ATREVIMENTO FICCIONAL

Terra do Fogo é o terceiro livro de Edmar Oliveira. Os dois primeiros são os ensaios que tratam da prática de saúde mental: Ouvindo Vozes (Vieira Lent, RJ, 2009), e von Meduna (Oficina da Palavra, PI, 2011). Escrevemos uma resenha dessas obras em 2013, que podem ser lidas aqui nesta página. É só ir descendo o cursor.

Edmar confessa que Terra do Fogo é o seu primeiro “Atrevimento ficcional num romance-histórico regional”. Eu diria que é também depositário autobiográfico, pelas conexões de vivência do autor, com o cruzamento das pistas ficcionais.
Vejamos alguns indícios: Edmar nasceu no Piauí e vive no Rio de Janeiro, o narrador de Terra do Fogo também. Edmar passou parte da infância na cidadezinha Dezessete, interior do Maranhão. O protagonista de Terra do Fogo idem.

MAIS COINCIDÊNCIAS

Conforme Edmar, Terra do Fogo “carrega lembranças da memória e do afeto, com personagens reais e fictícios”. É dedicado “à memória da minha tia Jacira, uma mulher bem à frente do seu tempo”.

A personagem principal de Terra do Fogo é Jaci, tia-madrinha do narrador. Jaci, como Jacira, é à frente do seu tempo: a personagem ficcional, no afã de encontrar a felicidade, desafiou convenções sociais estabelecidas no ventre de uma sociedade ossificada pelo conservadorismo.

Edmar revela que empreendeu “... uma viagem sentimental por onde andou naquele chão (maranhense). Terra do Fogo resulta de um trabalho de pesquisa, de memórias marcadas pelo afeto, e da imaginação que aqui ganhou asas”.
Não é preciso dizer mais nada. Terra do Fogo é um romance com alta dosagem autobiográfica. Fato que não agrega nem desagrega valor estético. Não destrata nem trata o romance. Fim de papo.

CONFLITOS DE UMA ÉPOCA

Voltando ao “romance histórico regional”, o poeta e letrista maranhense Salgado Maranhão, que amadurecera estética e politicamente em Teresina (PI), afirma na orelha do livro:

“Em Terra do Fogo o leitor encontrará os ingredientes de uma trama romanesca instigante, onde os conflitos de uma época se misturam a dramas familiares que envolvem amor, lealdade e traição, repaginados pelo olhar de alguém que se redescobre nas pegadas da sua infância”.
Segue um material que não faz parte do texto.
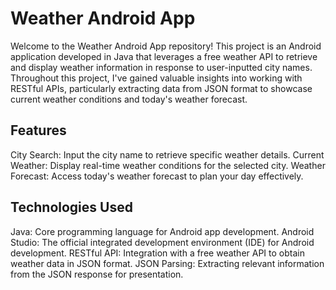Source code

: # Weather Android App
Welcome to the Weather Android App repository! This project is an Android application developed in Java that leverages a free weather API to retrieve and display weather information in response to user-inputted city names. Throughout this project, I've gained valuable insights into working with RESTful APIs, particularly extracting data from JSON format to showcase current weather conditions and today's weather forecast.

## Features
City Search: Input the city name to retrieve specific weather details.
Current Weather: Display real-time weather conditions for the selected city.
Weather Forecast: Access today's weather forecast to plan your day effectively.

## Technologies Used
Java: Core programming language for Android app development.
Android Studio: The official integrated development environment (IDE) for Android development.
RESTful API: Integration with a free weather API to obtain weather data in JSON format.
JSON Parsing: Extracting relevant information from the JSON response for presentation.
Esse “Alguém” é o protagonista-narrador de Terra do Fogo. O leitor não sabe o seu nome, nem o que faz. Mora no Rio de Janeiro e vai a Dezessete (MA), onde viveu quatro anos da sua infância.
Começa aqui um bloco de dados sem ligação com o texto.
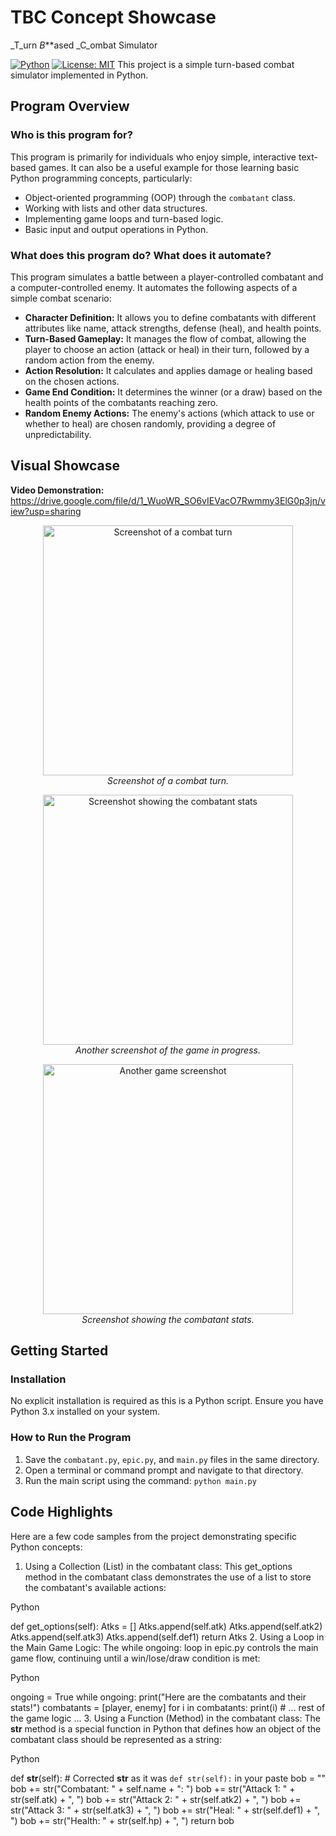 # TBC Concept Showcase
_T_urn _B_**ased _C_ombat Simulator

[![Python](https://img.shields.io/badge/Python-3.x-blue.svg)](https://www.python.org/)
[![License: MIT](https://img.shields.io/badge/License-MIT-yellow.svg)](https://opensource.org/licenses/MIT) 
This project is a simple turn-based combat simulator implemented in Python.

## Program Overview

### Who is this program for?
This program is primarily for individuals who enjoy simple, interactive text-based games. It can also be a useful example for those learning basic Python programming concepts, particularly:

* Object-oriented programming (OOP) through the `combatant` class.
* Working with lists and other data structures.
* Implementing game loops and turn-based logic.
* Basic input and output operations in Python.

### What does this program do? What does it automate?
This program simulates a battle between a player-controlled combatant and a computer-controlled enemy. It automates the following aspects of a simple combat scenario:

* **Character Definition:** It allows you to define combatants with different attributes like name, attack strengths, defense (heal), and health points.
* **Turn-Based Gameplay:** It manages the flow of combat, allowing the player to choose an action (attack or heal) in their turn, followed by a random action from the enemy.
* **Action Resolution:** It calculates and applies damage or healing based on the chosen actions.
* **Game End Condition:** It determines the winner (or a draw) based on the health points of the combatants reaching zero.
* **Random Enemy Actions:** The enemy's actions (which attack to use or whether to heal) are chosen randomly, providing a degree of unpredictability.

## Visual Showcase

**Video Demonstration:** https://drive.google.com/file/d/1_WuoWR_SO6vIEVacO7Rwmmy3ElG0p3jn/view?usp=sharing

<p align="center">
  <img src="https://github.com/user-attachments/assets/e4cd3cb1-a3ef-4530-84de-2fd115a5b3e6" alt="Screenshot of a combat turn" width="400">
  <br>
  <em>Screenshot of a combat turn.</em>
</p>

<p align="center">
  <img src="https://github.com/user-attachments/assets/7ec7ff50-4eef-419d-b087-9fc4fe03c77c" alt="Screenshot showing the combatant stats" width="400">
  <br>
  <em>Another screenshot of the game in progress.</em>
</p>

<p align="center">
  <img src="https://github.com/user-attachments/assets/bc46c497-6a27-4fa0-b624-82de6f8db79e" alt="Another game screenshot" width="400">
  <br>
  <em>Screenshot showing the combatant stats.</em>
</p>

## Getting Started

### Installation
No explicit installation is required as this is a Python script. Ensure you have Python 3.x installed on your system.

### How to Run the Program
1.  Save the `combatant.py`, `epic.py`, and `main.py` files in the same directory.
2.  Open a terminal or command prompt and navigate to that directory.
3.  Run the main script using the command: `python main.py`

## Code Highlights

Here are a few code samples from the project demonstrating specific Python concepts:

1. Using a Collection (List) in the combatant class:
This get_options method in the combatant class demonstrates the use of a list to store the combatant's available actions:

Python

def get_options(self):
    Atks = []
    Atks.append(self.atk)
    Atks.append(self.atk2)
    Atks.append(self.atk3)
    Atks.append(self.def1)
    return Atks
2. Using a Loop in the Main Game Logic:
The while ongoing: loop in epic.py controls the main game flow, continuing until a win/lose/draw condition is met:

Python

ongoing = True
while ongoing:
    print("Here are the combatants and their stats!")
    combatants = [player, enemy]
    for i in combatants:
        print(i)
    # ... rest of the game logic ...
3. Using a Function (Method) in the combatant class:
The __str__ method is a special function in Python that defines how an object of the combatant class should be represented as a string:

Python

def __str__(self): # Corrected __str__ as it was `def str(self):` in your paste
    bob = ""
    bob += str("Combatant: " + self.name + ": ")
    bob += str("Attack 1: " + str(self.atk) + ", ")
    bob += str("Attack 2: " + str(self.atk2) + ", ")
    bob += str("Attack 3: " + str(self.atk3) + ", ")
    bob += str("Heal: " + str(self.def1) + ", ")
    bob += str("Health: " + str(self.hp) + ", ")
    return bob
A tarefa do personagem-narrador em Dezessete é entregar ao professor Alarico um dossiê que copiara dos anais do Arquivo Nacional do Rio de Janeiro. Para isso vai a sua casa, onde o dono do dossiê vivera feliz ao lado da sua Jaci.

NÚCLEO TEMÁTICO

O leitor toma conhecimento dessa felicidade pelo narrador de Terra do Fogo, que convivera com eles durante quatro anos da sua infância. O núcleo temático central ganha corpo na família Alarico/Jaci.

O narrador reencontra Alarico viúvo de Jaci há quase 20 anos. Alarico é um verdadeiro herói aos olhos da infância do agora adulto narrador. Jaci é o “anjo” de Alarico, professor de história e militante comunista.

Estéril, ao lado do amor da sua vida, que tivera três filhos de relacionamentos anteriores, Alarico dedica o afeto paterno irrealizável ao sobrinho da amada.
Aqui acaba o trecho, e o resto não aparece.